Ce qui est vraiment bien avec Emmanuel Macron, c’est qu’il enfourche avec autorité des idées reçues. Ainsi cette idée de la « destruction créatrice ». Cela fait des années que des troupeaux d’ « économistes » la proclament. Et ils s’en vont la bêler sur les médias où les invitent d’autres chiens de garde, des « journalistes ». Tous les moyens sont bons pour diffuser une telle grande idée, pour l’inculquer dans la tête des gens. Cette révélation, nous assurent ces cuistres, nous la devons au prophète Schumpeter.

Et certains, plus informés que d’autres, vont jusqu’à nous apprendre que ce prophète autrichien est venu sur Terre pour en réfuter un autre, un faux prophète rhénan, juif allemand, très barbu : Karl Marx. D’autres encore affirment sans rire qu’il aurait procédé à une synthèse très habile du libéralisme et du socialisme. De plus audacieux encore suggèrent tout simplement qu’il a justifié le système capitaliste pour l’éternité.
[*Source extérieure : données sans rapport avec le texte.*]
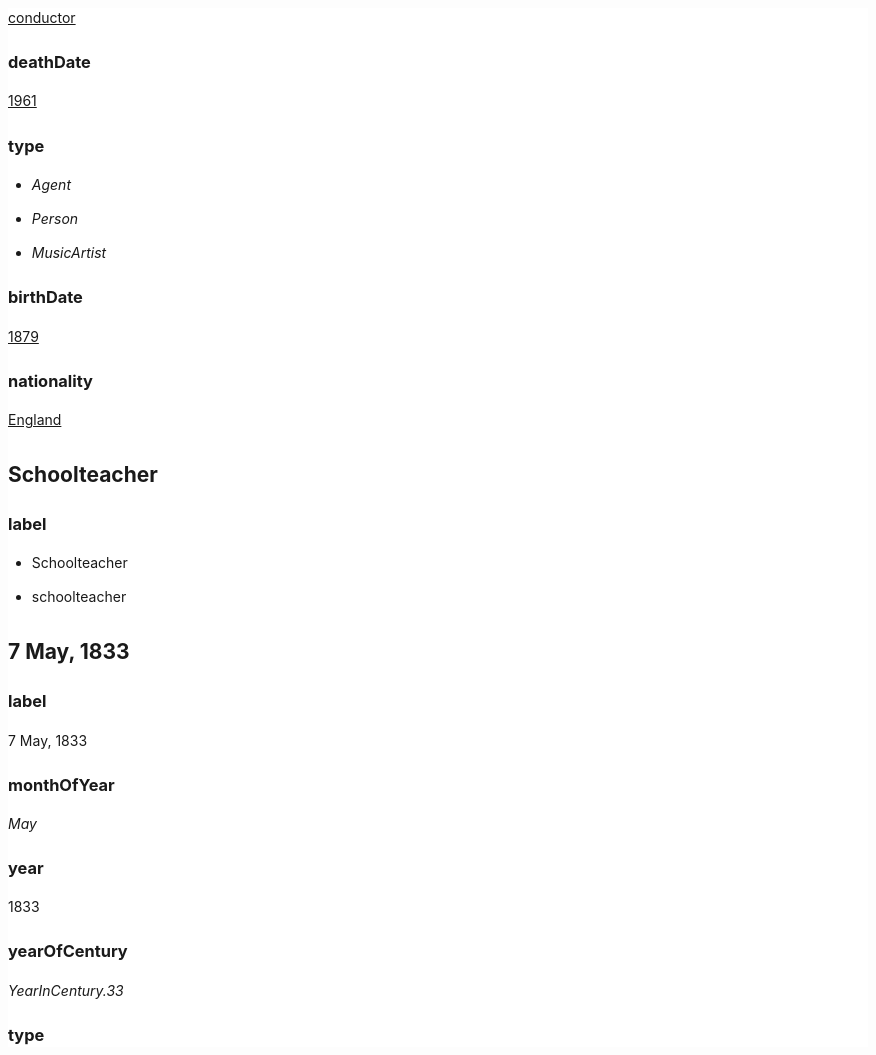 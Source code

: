 
[conductor](#conductor)

### deathDate


[1961](#1961)

### type

 - *Agent*

 - *Person*

 - *MusicArtist*

### birthDate


[1879](#1879)

### nationality


[England](#England)

## Schoolteacher

### label

 - Schoolteacher

 - schoolteacher

## 7 May, 1833

### label


7 May, 1833

### monthOfYear


*May*

### year


1833

### yearOfCentury


*YearInCentury.33*

### type
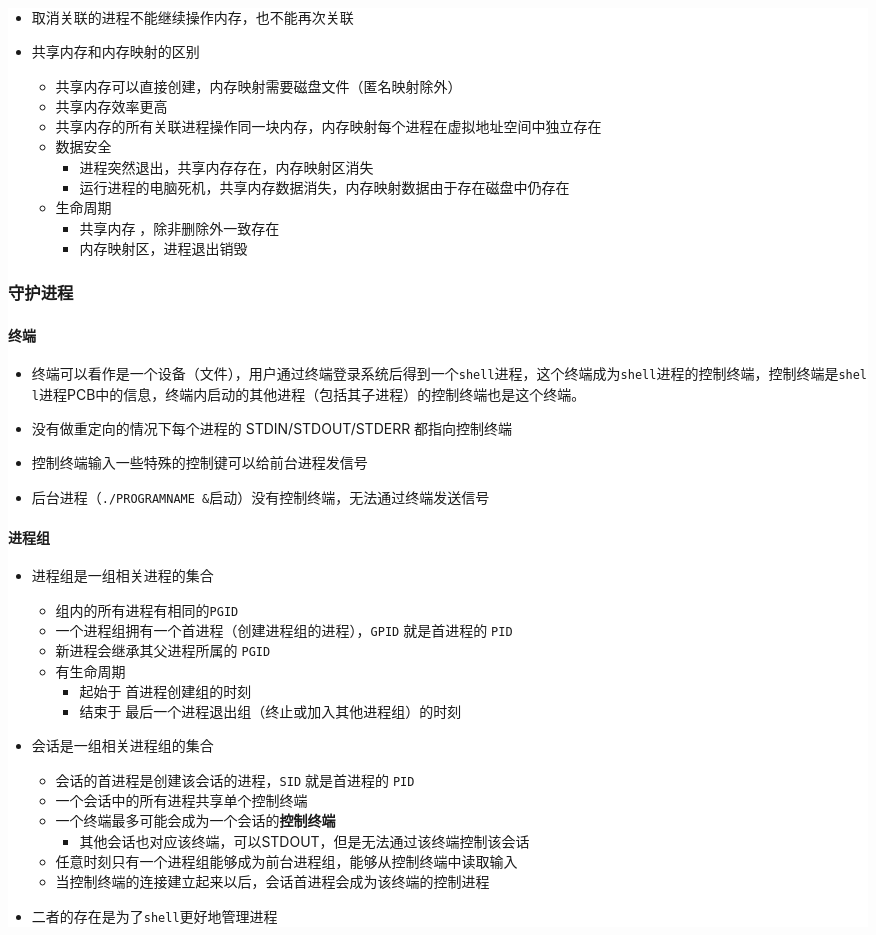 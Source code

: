   - 取消关联的进程不能继续操作内存，也不能再次关联

- 共享内存和内存映射的区别

  - 共享内存可以直接创建，内存映射需要磁盘文件（匿名映射除外）
  - 共享内存效率更高
  - 共享内存的所有关联进程操作同一块内存，内存映射每个进程在虚拟地址空间中独立存在
  - 数据安全
    - 进程突然退出，共享内存存在，内存映射区消失
    - 运行进程的电脑死机，共享内存数据消失，内存映射数据由于存在磁盘中仍存在
  - 生命周期
    - 共享内存 ，除非删除外一致存在
    - 内存映射区，进程退出销毁

### 守护进程

#### 终端

- 终端可以看作是一个设备（文件），用户通过终端登录系统后得到一个`shell`进程，这个终端成为`shell`进程的控制终端，控制终端是`shell`进程PCB中的信息，终端内启动的其他进程（包括其子进程）的控制终端也是这个终端。

- 没有做重定向的情况下每个进程的 STDIN/STDOUT/STDERR 都指向控制终端

- 控制终端输入一些特殊的控制键可以给前台进程发信号

- 后台进程（`./PROGRAMNAME &`启动）没有控制终端，无法通过终端发送信号

#### 进程组

- 进程组是一组相关进程的集合

  - 组内的所有进程有相同的`PGID`
  - 一个进程组拥有一个首进程（创建进程组的进程），`GPID` 就是首进程的 `PID`
  - 新进程会继承其父进程所属的 `PGID`
  - 有生命周期
    - 起始于 首进程创建组的时刻
    - 结束于 最后一个进程退出组（终止或加入其他进程组）的时刻

- 会话是一组相关进程组的集合

  - 会话的首进程是创建该会话的进程，`SID` 就是首进程的 `PID`
  - 一个会话中的所有进程共享单个控制终端
  - 一个终端最多可能会成为一个会话的**控制终端**
    - 其他会话也对应该终端，可以STDOUT，但是无法通过该终端控制该会话
  - 任意时刻只有一个进程组能够成为前台进程组，能够从控制终端中读取输入
  - 当控制终端的连接建立起来以后，会话首进程会成为该终端的控制进程

- 二者的存在是为了`shell`更好地管理进程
Cette formule, « destruction créatrice », voudrait passer pour ingénieuse et novatrice. Mais les idéologues « libéraux » auraient tort de s’en servir à l’excès. C’est un oxymore astucieux, certes. Il aurait pu venir sous la plume d’un Hegel pour dire  : « Rien ne se perd, tout se transforme » ; ou dans un commentaire de l’Internationale pour signifier  : « Du passé, faisons table rase ».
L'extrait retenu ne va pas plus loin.